» What this task involves
Please print the listing that follows word for word, but skip any pictures it holds.

» Records provided
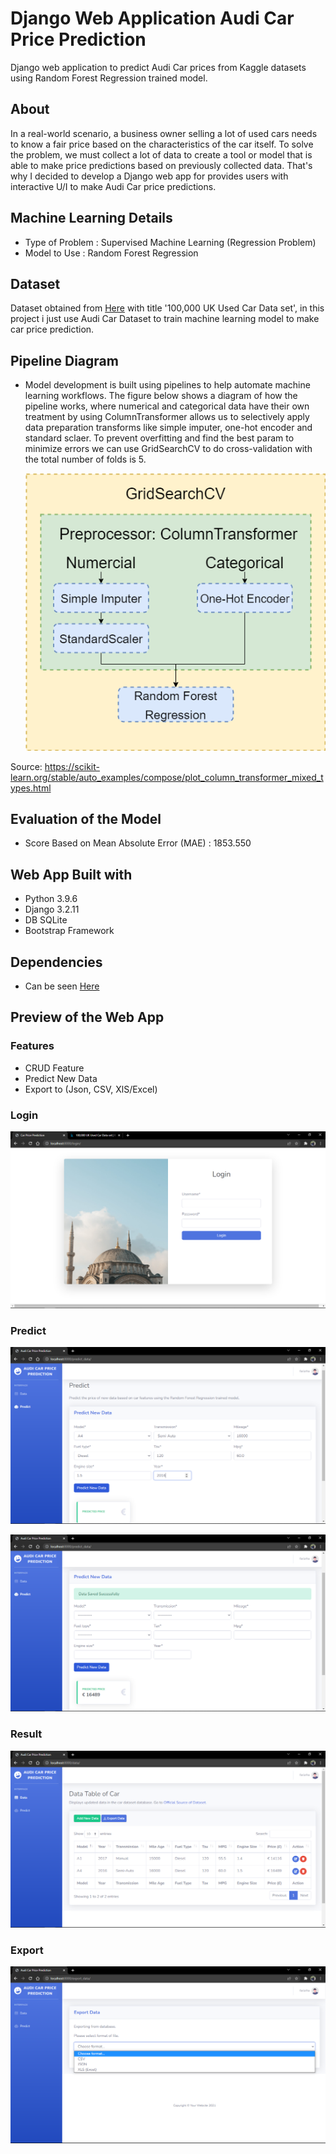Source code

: # Django Web Application Audi Car Price Prediction
Django web application to predict Audi Car prices from Kaggle datasets using Random Forest Regression trained model.

## About
In a real-world scenario, a business owner selling a lot of used cars needs to know a fair price based on the characteristics of the car itself. To solve the problem, we must
collect a lot of data to create a tool or model that is able to make price predictions based on previously collected data. That's why I decided to develop a Django web app for
provides users with interactive U/I to make Audi Car price predictions.

## Machine Learning Details
 
  - Type of Problem : Supervised Machine Learning (Regression Problem)
  - Model to Use   : Random Forest Regression

## Dataset
Dataset obtained from [Here](https://www.kaggle.com/adityadesai13/used-car-dataset-ford-and-mercedes) with title '100,000 UK Used Car Data set', in this project i just use
Audi Car Dataset to train machine learning model to make car price prediction.

## Pipeline Diagram
   
   - Model development is built using pipelines to help automate machine learning workflows. The figure below shows a diagram of how the pipeline works, where numerical and categorical data have their own treatment by using ColumnTransformer allows us to selectively apply data preparation transforms like simple imputer, one-hot encoder and standard sclaer. To prevent overfitting and find the best param to minimize errors we can use GridSearchCV to do cross-validation with the total number of folds is 5.
   
        ![Diagram Pipeline](screenshot/pipeline_diagram.png)
   
   Source: https://scikit-learn.org/stable/auto_examples/compose/plot_column_transformer_mixed_types.html
  
## Evaluation of the Model

  - Score Based on Mean Absolute Error (MAE) : 1853.550

## Web App Built with
* Python 3.9.6
* Django 3.2.11
* DB SQLite
* Bootstrap Framework

## Dependencies
* Can be seen [Here](requirements.txt)

## Preview of the Web App

### Features
* CRUD Feature
* Predict New Data
* Export to (Json, CSV, XlS/Excel)

### Login

   ![Login](screenshot/login.png)


### Predict

   ![Insert Data](screenshot/predict_insert.png)
   
   
   ![Result Insert](screenshot/predict_result_1.png)

### Result

   ![Result Data](screenshot/predict_result_2.png)
   
   
### Export

   ![Export Data](screenshot/export_data.png)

» Task solution
Source code

: # Django Web Application Audi Car Price Prediction
Django web application to predict Audi Car prices from Kaggle datasets using Random Forest Regression trained model.

## About
In a real-world scenario, a business owner selling a lot of used cars needs to know a fair price based on the characteristics of the car itself. To solve the problem, we must
collect a lot of data to create a tool or model that is able to make price predictions based on previously collected data. That's why I decided to develop a Django web app for
provides users with interactive U/I to make Audi Car price predictions.

## Machine Learning Details
 
  - Type of Problem : Supervised Machine Learning (Regression Problem)
  - Model to Use   : Random Forest Regression

## Dataset
Dataset obtained from [Here](https://www.kaggle.com/adityadesai13/used-car-dataset-ford-and-mercedes) with title '100,000 UK Used Car Data set', in this project i just use
Audi Car Dataset to train machine learning model to make car price prediction.

## Pipeline Diagram
   
   - Model development is built using pipelines to help automate machine learning workflows. The figure below shows a diagram of how the pipeline works, where numerical and categorical data have their own treatment by using ColumnTransformer allows us to selectively apply data preparation transforms like simple imputer, one-hot encoder and standard sclaer. To prevent overfitting and find the best param to minimize errors we can use GridSearchCV to do cross-validation with the total number of folds is 5.
   
        ![Diagram Pipeline](screenshot/pipeline_diagram.png)
   
   Source: https://scikit-learn.org/stable/auto_examples/compose/plot_column_transformer_mixed_types.html
  
## Evaluation of the Model

  - Score Based on Mean Absolute Error (MAE) : 1853.550

## Web App Built with
* Python 3.9.6
* Django 3.2.11
* DB SQLite
* Bootstrap Framework

## Dependencies
* Can be seen [Here](requirements.txt)

## Preview of the Web App

### Features
* CRUD Feature
* Predict New Data
* Export to (Json, CSV, XlS/Excel)

### Login

   ![Login](screenshot/login.png)


### Predict

   ![Insert Data](screenshot/predict_insert.png)
   
   
   ![Result Insert](screenshot/predict_result_1.png)

### Result

   ![Result Data](screenshot/predict_result_2.png)
   
   
### Export

   ![Export Data](screenshot/export_data.png)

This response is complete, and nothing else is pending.